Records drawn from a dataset

========

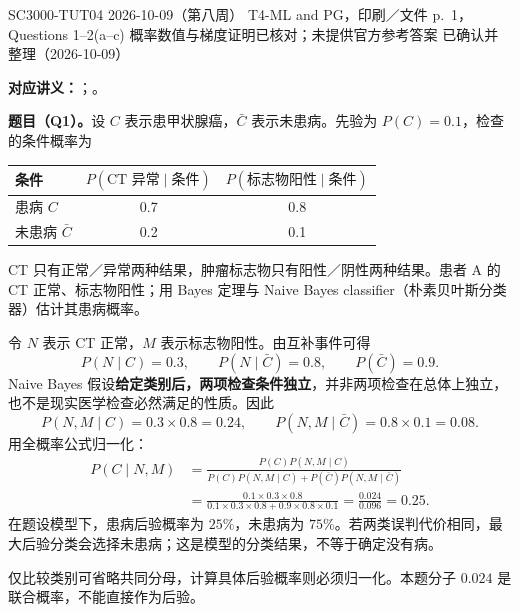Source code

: 
\label{tutorial:SC3000-TUT04}

\tutorialmeta
  {SC3000-TUT04}
  {2026-10-09（第八周）}
  {T4-ML and PG，印刷／文件 p.~1，Questions 1--2(a--c)}
  {概率数值与梯度证明已核对；未提供官方参考答案}
  {已确认并整理（2026-10-09）}


\textbf{对应讲义：}；。

\textbf{题目（Q1）。}设 $C$ 表示患甲状腺癌，$\bar C$ 表示未患病。先验为 $P(C)=0.1$，检查的条件概率为
\begin{center}
\begin{tabular}{@{}lcc@{}}
\toprule
条件 & $P(\text{CT 异常}\mid\text{条件})$ & $P(\text{标志物阳性}\mid\text{条件})$ \\
\midrule
患病 $C$ & 0.7 & 0.8 \\
未患病 $\bar C$ & 0.2 & 0.1 \\
\bottomrule
\end{tabular}
\end{center}
CT 只有正常／异常两种结果，肿瘤标志物只有阳性／阴性两种结果。患者 A 的 CT 正常、标志物阳性；用 Bayes 定理与 Naive Bayes classifier（朴素贝叶斯分类器）估计其患病概率。

\begin{checkedsolution}
令 $N$ 表示 CT 正常，$M$ 表示标志物阳性。由互补事件可得
\[
 P(N\mid C)=0.3,\qquad P(N\mid\bar C)=0.8,\qquad P(\bar C)=0.9.
\]
Naive Bayes 假设\textbf{给定类别后，两项检查条件独立}，并非两项检查在总体上独立，也不是现实医学检查必然满足的性质。因此
\[
 P(N,M\mid C)=0.3\times0.8=0.24,\qquad
 P(N,M\mid\bar C)=0.8\times0.1=0.08.
\]
用全概率公式归一化：
\[
\begin{aligned}
 P(C\mid N,M)
 &=\frac{P(C)P(N,M\mid C)}
 {P(C)P(N,M\mid C)+P(\bar C)P(N,M\mid\bar C)}\\
 &=\frac{0.1\times0.3\times0.8}
 {0.1\times0.3\times0.8+0.9\times0.8\times0.1}
 =\frac{0.024}{0.096}=\boxed{0.25}.
\end{aligned}
\]
在题设模型下，患病后验概率为 $25\%$，未患病为 $75\%$。若两类误判代价相同，最大后验分类会选择未患病；这是模型的分类结果，不等于确定没有病。

仅比较类别可省略共同分母，计算具体后验概率则必须归一化。本题分子 $0.024$ 是联合概率，不能直接作为后验。
\end{checkedsolution}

========

**Exercise objective:** Your copy must reproduce the entries above in full, without their pictures.

**Result:**
Source code

: 
\label{tutorial:SC3000-TUT04}

\tutorialmeta
  {SC3000-TUT04}
  {2026-10-09（第八周）}
  {T4-ML and PG，印刷／文件 p.~1，Questions 1--2(a--c)}
  {概率数值与梯度证明已核对；未提供官方参考答案}
  {已确认并整理（2026-10-09）}


\textbf{对应讲义：}；。

\textbf{题目（Q1）。}设 $C$ 表示患甲状腺癌，$\bar C$ 表示未患病。先验为 $P(C)=0.1$，检查的条件概率为
\begin{center}
\begin{tabular}{@{}lcc@{}}
\toprule
条件 & $P(\text{CT 异常}\mid\text{条件})$ & $P(\text{标志物阳性}\mid\text{条件})$ \\
\midrule
患病 $C$ & 0.7 & 0.8 \\
未患病 $\bar C$ & 0.2 & 0.1 \\
\bottomrule
\end{tabular}
\end{center}
CT 只有正常／异常两种结果，肿瘤标志物只有阳性／阴性两种结果。患者 A 的 CT 正常、标志物阳性；用 Bayes 定理与 Naive Bayes classifier（朴素贝叶斯分类器）估计其患病概率。

\begin{checkedsolution}
令 $N$ 表示 CT 正常，$M$ 表示标志物阳性。由互补事件可得
\[
 P(N\mid C)=0.3,\qquad P(N\mid\bar C)=0.8,\qquad P(\bar C)=0.9.
\]
Naive Bayes 假设\textbf{给定类别后，两项检查条件独立}，并非两项检查在总体上独立，也不是现实医学检查必然满足的性质。因此
\[
 P(N,M\mid C)=0.3\times0.8=0.24,\qquad
 P(N,M\mid\bar C)=0.8\times0.1=0.08.
\]
用全概率公式归一化：
\[
\begin{aligned}
 P(C\mid N,M)
 &=\frac{P(C)P(N,M\mid C)}
 {P(C)P(N,M\mid C)+P(\bar C)P(N,M\mid\bar C)}\\
 &=\frac{0.1\times0.3\times0.8}
 {0.1\times0.3\times0.8+0.9\times0.8\times0.1}
 =\frac{0.024}{0.096}=\boxed{0.25}.
\end{aligned}
\]
在题设模型下，患病后验概率为 $25\%$，未患病为 $75\%$。若两类误判代价相同，最大后验分类会选择未患病；这是模型的分类结果，不等于确定没有病。

仅比较类别可省略共同分母，计算具体后验概率则必须归一化。本题分子 $0.024$ 是联合概率，不能直接作为后验。
\end{checkedsolution}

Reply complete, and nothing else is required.